When a soccer ball flies over
the school ground, reality broadens
my uncle's vision
toward the sun
that’s frozen in the high North Pole.
And he wants to tweeze it back into history.

So I believe that the sky is a sky
that can move, and my uncle, in his frequent returns from there,
is still my uncle, in his own shoes,
which convinces me that he is going to cut himself off
by telling his story in a flashback.

He wanted to repair clocks
as if he had a premonition
to correct a mistake
that had already been fixed by time:
We had all fallen
into the holes called ‘the liberated’.

Up to this day, the tobacco from those clouds still chokes me.
I walk in the direction where the railways disappear
and see my uncle's beard growing in a wheat field,
though with a red neckerchief
he has long run off the earth –

(1988)


Wang Xiaoni 王小妮 (1955- )

Wang Xiaoni has been writing since 1974 and ‘gets better with age’. With over a dozen volumes of poems, essays and short stories credited to her name, she is regarded as one of the best women poets in the country.
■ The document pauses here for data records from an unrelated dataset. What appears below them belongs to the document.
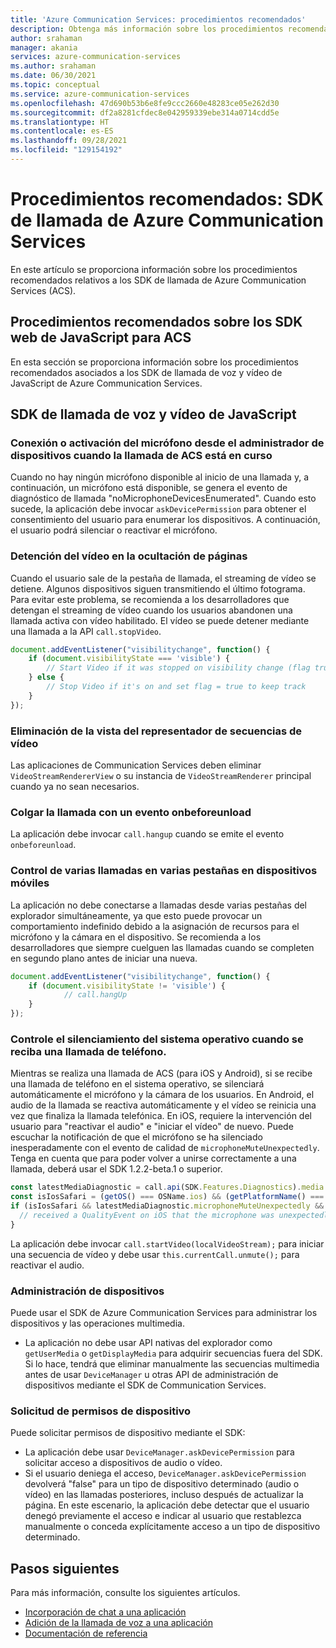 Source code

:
 ```yaml
---
title: 'Azure Communication Services: procedimientos recomendados'
description: Obtenga más información sobre los procedimientos recomendados de Azure Communication Services.
author: srahaman
manager: akania
services: azure-communication-services
ms.author: srahaman
ms.date: 06/30/2021
ms.topic: conceptual
ms.service: azure-communication-services
ms.openlocfilehash: 47d690b53b6e8fe9ccc2660e48283ce05e262d30
ms.sourcegitcommit: df2a8281cfdec8e042959339ebe314a0714cdd5e
ms.translationtype: HT
ms.contentlocale: es-ES
ms.lasthandoff: 09/28/2021
ms.locfileid: "129154192"
---
```

# <a name="best-practices-azure-communication-services-calling-sdks"></a>Procedimientos recomendados: SDK de llamada de Azure Communication Services
En este artículo se proporciona información sobre los procedimientos recomendados relativos a los SDK de llamada de Azure Communication Services (ACS).

## <a name="acs-web-javascript-sdk-best-practices"></a>Procedimientos recomendados sobre los SDK web de JavaScript para ACS
En esta sección se proporciona información sobre los procedimientos recomendados asociados a los SDK de llamada de voz y vídeo de JavaScript de Azure Communication Services.

## <a name="javascript-voice-and-video-calling-sdk"></a>SDK de llamada de voz y vídeo de JavaScript

### <a name="plug-in-microphone-or-enable-microphone-from-device-manager-when-acs-call-in-progress"></a>Conexión o activación del micrófono desde el administrador de dispositivos cuando la llamada de ACS está en curso
Cuando no hay ningún micrófono disponible al inicio de una llamada y, a continuación, un micrófono está disponible, se genera el evento de diagnóstico de llamada "noMicrophoneDevicesEnumerated".
Cuando esto sucede, la aplicación debe invocar `askDevicePermission` para obtener el consentimiento del usuario para enumerar los dispositivos. A continuación, el usuario podrá silenciar o reactivar el micrófono.

### <a name="stop-video-on-page-hide"></a>Detención del vídeo en la ocultación de páginas
Cuando el usuario sale de la pestaña de llamada, el streaming de vídeo se detiene. Algunos dispositivos siguen transmitiendo el último fotograma. Para evitar este problema, se recomienda a los desarrolladores que detengan el streaming de vídeo cuando los usuarios abandonen una llamada activa con vídeo habilitado. El vídeo se puede detener mediante una llamada a la API `call.stopVideo`.
```JavaScript
document.addEventListener("visibilitychange", function() {
    if (document.visibilityState === 'visible') {
        // Start Video if it was stopped on visibility change (flag true)
    } else {
        // Stop Video if it's on and set flag = true to keep track
    }
});
```

### <a name="dispose-video-stream-renderer-view"></a>Eliminación de la vista del representador de secuencias de vídeo
Las aplicaciones de Communication Services deben eliminar `VideoStreamRendererView` o su instancia de `VideoStreamRenderer` principal cuando ya no sean necesarios.

### <a name="hang-up-the-call-on-onbeforeunload-event"></a>Colgar la llamada con un evento onbeforeunload
La aplicación debe invocar `call.hangup` cuando se emite el evento `onbeforeunload`.

### <a name="handling-multiple-calls-on-multiple-tabs-on-mobile"></a>Control de varias llamadas en varias pestañas en dispositivos móviles
La aplicación no debe conectarse a llamadas desde varias pestañas del explorador simultáneamente, ya que esto puede provocar un comportamiento indefinido debido a la asignación de recursos para el micrófono y la cámara en el dispositivo. Se recomienda a los desarrolladores que siempre cuelguen las llamadas cuando se completen en segundo plano antes de iniciar una nueva.
```JavaScript 
document.addEventListener("visibilitychange", function() {
    if (document.visibilityState != 'visible') {
            // call.hangUp
    }
});
 ```

### <a name="handle-os-muting-call-when-phone-call-comes-in"></a>Controle el silenciamiento del sistema operativo cuando se reciba una llamada de teléfono.
Mientras se realiza una llamada de ACS (para iOS y Android), si se recibe una llamada de teléfono en el sistema operativo, se silenciará automáticamente el micrófono y la cámara de los usuarios. En Android, el audio de la llamada se reactiva automáticamente y el vídeo se reinicia una vez que finaliza la llamada telefónica. En iOS, requiere la intervención del usuario para "reactivar el audio" e "iniciar el vídeo" de nuevo. Puede escuchar la notificación de que el micrófono se ha silenciado inesperadamente con el evento de calidad de `microphoneMuteUnexpectedly`. Tenga en cuenta que para poder volver a unirse correctamente a una llamada, deberá usar el SDK 1.2.2-beta.1 o superior.
```JavaScript
const latestMediaDiagnostic = call.api(SDK.Features.Diagnostics).media.getLatest();
const isIosSafari = (getOS() === OSName.ios) && (getPlatformName() === BrowserName.safari);
if (isIosSafari && latestMediaDiagnostic.microphoneMuteUnexpectedly && latestMediaDiagnostic.microphoneMuteUnexpectedly.value) {
  // received a QualityEvent on iOS that the microphone was unexpectedly muted - notify user to unmute their microphone and to start their video stream
}
 ```
La aplicación debe invocar `call.startVideo(localVideoStream);` para iniciar una secuencia de vídeo y debe usar `this.currentCall.unmute();` para reactivar el audio.

### <a name="device-management"></a>Administración de dispositivos
Puede usar el SDK de Azure Communication Services para administrar los dispositivos y las operaciones multimedia.
- La aplicación no debe usar API nativas del explorador como `getUserMedia` o `getDisplayMedia` para adquirir secuencias fuera del SDK. Si lo hace, tendrá que eliminar manualmente las secuencias multimedia antes de usar `DeviceManager` u otras API de administración de dispositivos mediante el SDK de Communication Services.

### <a name="request-device-permissions"></a>Solicitud de permisos de dispositivo
Puede solicitar permisos de dispositivo mediante el SDK:
- La aplicación debe usar `DeviceManager.askDevicePermission` para solicitar acceso a dispositivos de audio o vídeo.
- Si el usuario deniega el acceso, `DeviceManager.askDevicePermission` devolverá "false" para un tipo de dispositivo determinado (audio o vídeo) en las llamadas posteriores, incluso después de actualizar la página. En este escenario, la aplicación debe detectar que el usuario denegó previamente el acceso e indicar al usuario que restablezca manualmente o conceda explícitamente acceso a un tipo de dispositivo determinado.

## <a name="next-steps"></a>Pasos siguientes
Para más información, consulte los siguientes artículos.

- [Incorporación de chat a una aplicación](../quickstarts/chat/get-started.md)
- [Adición de la llamada de voz a una aplicación](../quickstarts/voice-video-calling/getting-started-with-calling.md)
- [Documentación de referencia](reference.md)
TO THE SUNLIGHT ENTERING THE ROOM

Here you are, just in time to invade my territory.
Half my desk receives your warm reach –
inventor of happiness, the tenured professor.
You come only to offer yellow heat,
leave behind ripening fruits, budding flowers,
cotton and grain bursting out – your luster
manifests in the earth’s bright abundance.
But under this undergrowth there’s sweat,
coughing, gasping, and blackened cracks –
don’t think that I can’t see this.
I refuse to be bathed in you again. Winter is trembling;
I won’t accept your light.

(2010)


Ouyang Jianghe 欧阳江河 (1956- )

Jianghe began to publish poetry in 1979 and emerged in 1985 as one of the ‘post-misty’ poets. He also has published critical reviews of music and film. From 1993-1997 he lived in the US and currently lives in Beijing, as poet-in-residence at Beijing Normal University.

HANDGUN

A handgun can be taken apart
as two unrelated things,
a hand, and a gun.
A ‘long gun’ can be a powerful party.
A ‘black hand’ can become another party.

Things can be taken further apart
until each becomes completely the opposite
of the other.
Our world splits endlessly in deconstruction
of words.

People look for love with one eye
and the other pressed against a gun.
Bullets flirt around,
noses in alignment with the enemy’s living room.
Politics is tilted to the left.
One opens gunfire towards the east,
another falls down in the west.

Black-Hand party Mafia puts on white gloves
while the Long-Gun party carries short guns.
Venus stands among the rocks,
her hands denying humankind.
Out of her chest are two drawers pulled out,
and inside them are two bullets and one gun.
When you try to shoot, it becomes a toy
murder, a misfire.

(1987)


Zhang Shuguang 张曙光 (1956- )

Zhang Shuguang lives in Heilongjiang, the northeast corner of China, but has been known nationwide since the early 1990s. He has translated Dante and Milosz (from English). He won the grand prize of the Poetry Construction Award from eastern China in 2014.

TO XUEFEI

Where is your face? Flooded by what?
New York streets?
Your head, tilted to one side, your neck
can’t hold the weight of ideas.
Where's your face? You are so clumsy
driving in Brandeis, your wife is
making souvenirs for who?  A company?
and your son? In China? Why
you chose this damned
career of a poet,
I can't say . . .
Your father curses you, your father
I don’t know, writes
in a cursive that's yours,
since you are his son and
are in America, and Allen Ginsburg
and John Ashbery
are also there and are beautiful, and you
are hot, but I don’t know why
you chose this damned career as a poet.
Wind on your face, poet’s face, is
blurry and strange, I don't understand how these lips
eat steak in a restaurant.
If I see you I’ll punch you and say Hey Buddy don’t lick
your fingers, speak better Chinese, boy,
and I will drag you
from your wife's angry eyes to City Lights,
San Francisco,
City Lights, my Charlie Chaplin. City lights.

(1986) 


Xiao Kaiyu 萧开愚 (1960- )

Xiao was born in a village of Sichuan Province, trained as a doctor of traditional Chinese medicine but was interested in literature from his early years. He started writing poetry seriously in 1980s and moved to the metropolitan Shanghai and Beijing. After spending six years in Berlin, he has returned to China to teach in Henan and Shanghai.

MAO ZEDONG  

By cutting off excessive colors and shapes
the Great Man makes the content clear.
He prefers the silver of clouds – the azure blue
of the sea – the grandeur of things
in tidy appearance.  He loves this kind of a country.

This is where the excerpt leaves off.